*** Begin section ***
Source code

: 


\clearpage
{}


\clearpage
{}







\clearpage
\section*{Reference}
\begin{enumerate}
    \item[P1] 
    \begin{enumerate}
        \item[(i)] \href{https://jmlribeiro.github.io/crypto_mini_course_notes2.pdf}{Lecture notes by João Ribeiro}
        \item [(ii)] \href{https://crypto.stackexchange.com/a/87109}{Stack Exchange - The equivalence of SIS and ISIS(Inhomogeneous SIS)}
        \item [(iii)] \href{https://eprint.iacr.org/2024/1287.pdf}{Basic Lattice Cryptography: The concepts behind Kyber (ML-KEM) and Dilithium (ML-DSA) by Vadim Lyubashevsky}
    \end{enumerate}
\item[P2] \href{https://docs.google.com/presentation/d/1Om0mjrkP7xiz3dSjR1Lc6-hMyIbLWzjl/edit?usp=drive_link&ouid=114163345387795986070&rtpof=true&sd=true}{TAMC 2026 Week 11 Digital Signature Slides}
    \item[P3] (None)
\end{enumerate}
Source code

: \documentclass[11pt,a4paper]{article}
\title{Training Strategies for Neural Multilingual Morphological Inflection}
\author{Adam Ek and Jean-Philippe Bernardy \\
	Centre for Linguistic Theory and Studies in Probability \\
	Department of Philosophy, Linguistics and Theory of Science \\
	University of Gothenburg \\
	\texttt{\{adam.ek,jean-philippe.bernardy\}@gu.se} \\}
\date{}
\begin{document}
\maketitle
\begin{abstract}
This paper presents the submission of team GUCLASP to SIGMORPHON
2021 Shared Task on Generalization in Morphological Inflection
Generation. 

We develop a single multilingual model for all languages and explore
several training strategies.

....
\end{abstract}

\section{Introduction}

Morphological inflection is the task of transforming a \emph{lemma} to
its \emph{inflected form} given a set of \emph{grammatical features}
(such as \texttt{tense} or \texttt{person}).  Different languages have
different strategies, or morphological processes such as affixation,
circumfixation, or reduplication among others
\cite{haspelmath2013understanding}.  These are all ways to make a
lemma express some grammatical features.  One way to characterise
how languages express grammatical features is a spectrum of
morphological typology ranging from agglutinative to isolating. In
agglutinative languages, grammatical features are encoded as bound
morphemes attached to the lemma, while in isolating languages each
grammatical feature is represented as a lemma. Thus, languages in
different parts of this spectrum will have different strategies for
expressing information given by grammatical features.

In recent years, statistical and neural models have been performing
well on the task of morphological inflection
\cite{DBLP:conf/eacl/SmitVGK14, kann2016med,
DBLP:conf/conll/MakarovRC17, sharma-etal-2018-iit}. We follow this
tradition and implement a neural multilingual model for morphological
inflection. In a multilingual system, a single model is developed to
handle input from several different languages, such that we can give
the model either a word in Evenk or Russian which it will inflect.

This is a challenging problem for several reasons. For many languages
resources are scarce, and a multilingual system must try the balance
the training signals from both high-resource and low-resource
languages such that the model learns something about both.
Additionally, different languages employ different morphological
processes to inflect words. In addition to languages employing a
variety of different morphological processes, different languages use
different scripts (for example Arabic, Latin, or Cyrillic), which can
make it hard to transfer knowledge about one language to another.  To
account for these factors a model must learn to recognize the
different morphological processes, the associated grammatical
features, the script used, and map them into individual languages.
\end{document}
*** End section ***
WORK TO COMPLETE -> Would you set down all of the entries again, word for word?

THE COMPLETED TASK ->
Source code

: 


\clearpage
{}


\clearpage
{}







\clearpage
\section*{Reference}
\begin{enumerate}
    \item[P1] 
    \begin{enumerate}
        \item[(i)] \href{https://jmlribeiro.github.io/crypto_mini_course_notes2.pdf}{Lecture notes by João Ribeiro}
        \item [(ii)] \href{https://crypto.stackexchange.com/a/87109}{Stack Exchange - The equivalence of SIS and ISIS(Inhomogeneous SIS)}
        \item [(iii)] \href{https://eprint.iacr.org/2024/1287.pdf}{Basic Lattice Cryptography: The concepts behind Kyber (ML-KEM) and Dilithium (ML-DSA) by Vadim Lyubashevsky}
    \end{enumerate}
\item[P2] \href{https://docs.google.com/presentation/d/1Om0mjrkP7xiz3dSjR1Lc6-hMyIbLWzjl/edit?usp=drive_link&ouid=114163345387795986070&rtpof=true&sd=true}{TAMC 2026 Week 11 Digital Signature Slides}
    \item[P3] (None)
\end{enumerate}
Source code

: \documentclass[11pt,a4paper]{article}
\title{Training Strategies for Neural Multilingual Morphological Inflection}
\author{Adam Ek and Jean-Philippe Bernardy \\
	Centre for Linguistic Theory and Studies in Probability \\
	Department of Philosophy, Linguistics and Theory of Science \\
	University of Gothenburg \\
	\texttt{\{adam.ek,jean-philippe.bernardy\}@gu.se} \\}
\date{}
\begin{document}
\maketitle
\begin{abstract}
This paper presents the submission of team GUCLASP to SIGMORPHON
2021 Shared Task on Generalization in Morphological Inflection
Generation. 

We develop a single multilingual model for all languages and explore
several training strategies.

....
\end{abstract}

\section{Introduction}

Morphological inflection is the task of transforming a \emph{lemma} to
its \emph{inflected form} given a set of \emph{grammatical features}
(such as \texttt{tense} or \texttt{person}).  Different languages have
different strategies, or morphological processes such as affixation,
circumfixation, or reduplication among others
\cite{haspelmath2013understanding}.  These are all ways to make a
lemma express some grammatical features.  One way to characterise
how languages express grammatical features is a spectrum of
morphological typology ranging from agglutinative to isolating. In
agglutinative languages, grammatical features are encoded as bound
morphemes attached to the lemma, while in isolating languages each
grammatical feature is represented as a lemma. Thus, languages in
different parts of this spectrum will have different strategies for
expressing information given by grammatical features.

In recent years, statistical and neural models have been performing
well on the task of morphological inflection
\cite{DBLP:conf/eacl/SmitVGK14, kann2016med,
DBLP:conf/conll/MakarovRC17, sharma-etal-2018-iit}. We follow this
tradition and implement a neural multilingual model for morphological
inflection. In a multilingual system, a single model is developed to
handle input from several different languages, such that we can give
the model either a word in Evenk or Russian which it will inflect.

This is a challenging problem for several reasons. For many languages
resources are scarce, and a multilingual system must try the balance
the training signals from both high-resource and low-resource
languages such that the model learns something about both.
Additionally, different languages employ different morphological
processes to inflect words. In addition to languages employing a
variety of different morphological processes, different languages use
different scripts (for example Arabic, Latin, or Cyrillic), which can
make it hard to transfer knowledge about one language to another.  To
account for these factors a model must learn to recognize the
different morphological processes, the associated grammatical
features, the script used, and map them into individual languages.
\end{document}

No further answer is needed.